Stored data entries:
• • •

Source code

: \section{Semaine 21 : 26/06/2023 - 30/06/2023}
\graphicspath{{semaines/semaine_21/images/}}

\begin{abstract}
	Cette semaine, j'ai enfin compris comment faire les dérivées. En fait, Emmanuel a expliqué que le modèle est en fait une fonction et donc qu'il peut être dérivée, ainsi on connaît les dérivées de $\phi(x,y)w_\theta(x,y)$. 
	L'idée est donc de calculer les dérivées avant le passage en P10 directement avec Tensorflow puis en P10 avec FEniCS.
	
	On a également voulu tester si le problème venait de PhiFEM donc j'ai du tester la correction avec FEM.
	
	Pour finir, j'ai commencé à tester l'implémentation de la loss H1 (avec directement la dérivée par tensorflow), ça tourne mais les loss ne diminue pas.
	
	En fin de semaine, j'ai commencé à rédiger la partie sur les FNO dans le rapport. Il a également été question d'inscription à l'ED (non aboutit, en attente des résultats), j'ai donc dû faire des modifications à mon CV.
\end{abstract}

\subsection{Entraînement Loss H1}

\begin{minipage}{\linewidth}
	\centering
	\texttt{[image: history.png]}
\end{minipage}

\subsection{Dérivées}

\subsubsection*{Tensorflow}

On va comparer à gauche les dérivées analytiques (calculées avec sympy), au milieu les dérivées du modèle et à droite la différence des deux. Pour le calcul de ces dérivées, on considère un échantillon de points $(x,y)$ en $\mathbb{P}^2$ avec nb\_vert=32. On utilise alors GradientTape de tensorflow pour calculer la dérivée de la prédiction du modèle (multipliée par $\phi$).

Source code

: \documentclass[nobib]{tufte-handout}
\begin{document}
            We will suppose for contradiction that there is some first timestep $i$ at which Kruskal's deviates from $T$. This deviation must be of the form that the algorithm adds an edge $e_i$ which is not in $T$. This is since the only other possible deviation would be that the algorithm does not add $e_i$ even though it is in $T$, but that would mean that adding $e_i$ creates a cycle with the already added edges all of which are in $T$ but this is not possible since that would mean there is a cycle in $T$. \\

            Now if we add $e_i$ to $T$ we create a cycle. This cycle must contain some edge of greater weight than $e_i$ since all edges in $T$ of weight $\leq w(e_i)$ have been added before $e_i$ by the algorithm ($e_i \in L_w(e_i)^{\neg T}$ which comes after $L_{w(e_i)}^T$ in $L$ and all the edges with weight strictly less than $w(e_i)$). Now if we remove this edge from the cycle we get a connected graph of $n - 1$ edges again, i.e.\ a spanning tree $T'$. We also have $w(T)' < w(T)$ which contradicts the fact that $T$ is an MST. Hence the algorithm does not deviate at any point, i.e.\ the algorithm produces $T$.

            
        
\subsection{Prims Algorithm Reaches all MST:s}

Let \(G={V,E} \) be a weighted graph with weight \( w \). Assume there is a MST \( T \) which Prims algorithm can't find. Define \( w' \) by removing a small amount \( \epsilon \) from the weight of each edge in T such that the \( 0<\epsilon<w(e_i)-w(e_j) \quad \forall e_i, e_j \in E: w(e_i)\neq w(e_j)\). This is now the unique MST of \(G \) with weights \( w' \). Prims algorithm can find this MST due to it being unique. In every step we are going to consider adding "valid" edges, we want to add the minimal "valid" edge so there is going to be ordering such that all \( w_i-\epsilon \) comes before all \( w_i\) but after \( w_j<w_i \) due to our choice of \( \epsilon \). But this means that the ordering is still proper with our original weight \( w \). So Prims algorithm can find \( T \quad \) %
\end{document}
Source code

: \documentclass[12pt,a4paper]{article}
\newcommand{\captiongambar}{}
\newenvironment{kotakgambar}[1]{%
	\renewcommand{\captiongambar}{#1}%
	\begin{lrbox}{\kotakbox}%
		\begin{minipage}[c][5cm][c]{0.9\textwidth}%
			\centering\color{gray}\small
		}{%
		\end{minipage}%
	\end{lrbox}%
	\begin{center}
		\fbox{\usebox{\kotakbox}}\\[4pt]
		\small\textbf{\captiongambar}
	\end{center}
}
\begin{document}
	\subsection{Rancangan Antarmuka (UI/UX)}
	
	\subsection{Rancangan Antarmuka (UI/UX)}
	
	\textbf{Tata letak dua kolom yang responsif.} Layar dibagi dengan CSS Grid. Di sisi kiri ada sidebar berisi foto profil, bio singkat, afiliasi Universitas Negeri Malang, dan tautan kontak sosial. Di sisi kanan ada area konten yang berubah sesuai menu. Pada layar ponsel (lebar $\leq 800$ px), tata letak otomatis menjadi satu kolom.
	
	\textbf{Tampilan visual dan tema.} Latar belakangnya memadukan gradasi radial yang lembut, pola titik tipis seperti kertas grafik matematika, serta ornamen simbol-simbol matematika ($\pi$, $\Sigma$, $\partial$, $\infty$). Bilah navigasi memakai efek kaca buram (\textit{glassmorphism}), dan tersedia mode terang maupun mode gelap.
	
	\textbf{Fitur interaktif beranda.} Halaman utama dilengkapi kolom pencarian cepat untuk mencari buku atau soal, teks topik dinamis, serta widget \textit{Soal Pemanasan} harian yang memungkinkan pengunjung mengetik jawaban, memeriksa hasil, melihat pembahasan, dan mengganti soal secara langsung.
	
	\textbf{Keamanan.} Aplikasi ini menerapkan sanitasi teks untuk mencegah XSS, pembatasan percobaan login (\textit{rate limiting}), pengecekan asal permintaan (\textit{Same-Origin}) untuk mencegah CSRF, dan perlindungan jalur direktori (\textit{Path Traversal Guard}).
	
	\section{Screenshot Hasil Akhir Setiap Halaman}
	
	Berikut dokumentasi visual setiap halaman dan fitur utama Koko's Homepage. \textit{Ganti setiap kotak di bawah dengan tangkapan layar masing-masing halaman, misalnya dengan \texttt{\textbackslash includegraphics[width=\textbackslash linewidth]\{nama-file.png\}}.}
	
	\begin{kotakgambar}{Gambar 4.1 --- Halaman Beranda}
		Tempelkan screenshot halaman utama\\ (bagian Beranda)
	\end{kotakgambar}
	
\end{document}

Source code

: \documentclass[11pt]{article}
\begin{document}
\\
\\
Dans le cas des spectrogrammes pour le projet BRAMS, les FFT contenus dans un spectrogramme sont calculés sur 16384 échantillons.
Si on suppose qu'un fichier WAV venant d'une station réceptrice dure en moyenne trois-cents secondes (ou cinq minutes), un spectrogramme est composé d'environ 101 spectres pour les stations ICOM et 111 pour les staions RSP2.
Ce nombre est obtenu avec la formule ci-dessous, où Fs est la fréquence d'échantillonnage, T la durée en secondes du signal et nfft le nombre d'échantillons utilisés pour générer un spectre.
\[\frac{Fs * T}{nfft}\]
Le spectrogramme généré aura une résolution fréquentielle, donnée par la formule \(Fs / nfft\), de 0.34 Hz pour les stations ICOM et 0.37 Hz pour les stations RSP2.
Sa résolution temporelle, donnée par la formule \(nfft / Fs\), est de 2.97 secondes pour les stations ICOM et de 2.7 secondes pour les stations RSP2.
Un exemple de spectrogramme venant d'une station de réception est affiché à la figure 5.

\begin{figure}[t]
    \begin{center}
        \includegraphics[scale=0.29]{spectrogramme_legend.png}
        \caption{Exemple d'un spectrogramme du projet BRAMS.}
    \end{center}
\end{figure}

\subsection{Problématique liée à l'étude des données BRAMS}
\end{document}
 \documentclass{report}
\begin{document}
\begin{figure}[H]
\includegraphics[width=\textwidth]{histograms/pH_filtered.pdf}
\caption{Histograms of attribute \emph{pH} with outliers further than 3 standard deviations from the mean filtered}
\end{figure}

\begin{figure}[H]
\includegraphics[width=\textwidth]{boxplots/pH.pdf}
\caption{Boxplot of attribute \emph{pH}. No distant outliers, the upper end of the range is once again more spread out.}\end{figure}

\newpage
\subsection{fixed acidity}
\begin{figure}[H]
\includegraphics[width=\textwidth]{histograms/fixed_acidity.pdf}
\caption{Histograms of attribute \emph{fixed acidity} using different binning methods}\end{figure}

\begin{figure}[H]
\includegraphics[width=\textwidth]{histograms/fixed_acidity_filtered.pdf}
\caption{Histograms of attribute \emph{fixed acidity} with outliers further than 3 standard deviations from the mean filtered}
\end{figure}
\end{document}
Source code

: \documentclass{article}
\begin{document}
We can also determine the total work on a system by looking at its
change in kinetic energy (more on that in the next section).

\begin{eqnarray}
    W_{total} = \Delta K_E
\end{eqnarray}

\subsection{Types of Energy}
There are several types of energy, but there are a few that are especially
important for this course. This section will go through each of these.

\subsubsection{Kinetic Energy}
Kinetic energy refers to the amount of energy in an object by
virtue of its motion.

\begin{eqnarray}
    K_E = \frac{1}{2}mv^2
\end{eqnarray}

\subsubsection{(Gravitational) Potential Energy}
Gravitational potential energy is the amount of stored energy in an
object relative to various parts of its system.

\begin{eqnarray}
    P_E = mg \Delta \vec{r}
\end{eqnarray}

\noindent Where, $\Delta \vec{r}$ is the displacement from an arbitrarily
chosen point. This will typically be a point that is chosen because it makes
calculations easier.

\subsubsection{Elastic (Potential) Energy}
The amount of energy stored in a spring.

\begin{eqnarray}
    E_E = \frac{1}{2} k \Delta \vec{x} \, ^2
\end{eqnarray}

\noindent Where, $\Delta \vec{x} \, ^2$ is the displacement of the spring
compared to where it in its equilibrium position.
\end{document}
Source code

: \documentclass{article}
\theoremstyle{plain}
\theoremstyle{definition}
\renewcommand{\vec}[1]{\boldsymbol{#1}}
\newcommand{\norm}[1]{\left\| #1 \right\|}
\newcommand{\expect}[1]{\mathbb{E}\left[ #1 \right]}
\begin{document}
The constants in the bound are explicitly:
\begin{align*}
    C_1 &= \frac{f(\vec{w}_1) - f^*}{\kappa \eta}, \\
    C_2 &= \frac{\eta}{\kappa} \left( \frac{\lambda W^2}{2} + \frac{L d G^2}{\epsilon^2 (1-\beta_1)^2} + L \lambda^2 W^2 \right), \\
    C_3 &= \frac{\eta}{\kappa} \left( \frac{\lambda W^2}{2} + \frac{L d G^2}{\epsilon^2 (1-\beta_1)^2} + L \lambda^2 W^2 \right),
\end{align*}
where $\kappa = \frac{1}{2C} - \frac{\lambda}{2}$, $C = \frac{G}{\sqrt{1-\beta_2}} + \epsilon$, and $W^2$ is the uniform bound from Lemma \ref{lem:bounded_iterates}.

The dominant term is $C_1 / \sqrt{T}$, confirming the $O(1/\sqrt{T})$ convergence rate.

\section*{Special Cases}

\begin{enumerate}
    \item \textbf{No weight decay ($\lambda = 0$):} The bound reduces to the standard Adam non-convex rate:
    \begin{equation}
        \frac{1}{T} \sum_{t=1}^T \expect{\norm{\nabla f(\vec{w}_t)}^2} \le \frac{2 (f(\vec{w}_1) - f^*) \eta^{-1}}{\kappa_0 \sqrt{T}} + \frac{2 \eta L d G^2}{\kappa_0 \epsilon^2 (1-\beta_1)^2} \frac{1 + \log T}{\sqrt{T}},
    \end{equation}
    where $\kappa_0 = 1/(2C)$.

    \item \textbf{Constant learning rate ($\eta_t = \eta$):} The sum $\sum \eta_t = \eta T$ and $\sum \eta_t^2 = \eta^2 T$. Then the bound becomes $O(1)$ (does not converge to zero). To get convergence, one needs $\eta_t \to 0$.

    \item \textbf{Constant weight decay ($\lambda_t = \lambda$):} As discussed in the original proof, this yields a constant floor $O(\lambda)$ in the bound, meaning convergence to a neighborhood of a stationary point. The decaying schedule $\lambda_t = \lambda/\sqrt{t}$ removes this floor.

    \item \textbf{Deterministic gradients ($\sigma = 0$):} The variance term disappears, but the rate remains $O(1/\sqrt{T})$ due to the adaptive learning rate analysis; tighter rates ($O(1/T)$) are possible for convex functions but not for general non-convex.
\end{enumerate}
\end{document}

• • •

_THE PROBLEM_: Only the lines above that include the word "documentclass" belong in the answer; copy each one.

_SOLUTION_:
: \documentclass[nobib]{tufte-handout}
: \documentclass[12pt,a4paper]{article}
: \documentclass[11pt]{article}
 \documentclass{report}
: \documentclass{article}
: \documentclass{article}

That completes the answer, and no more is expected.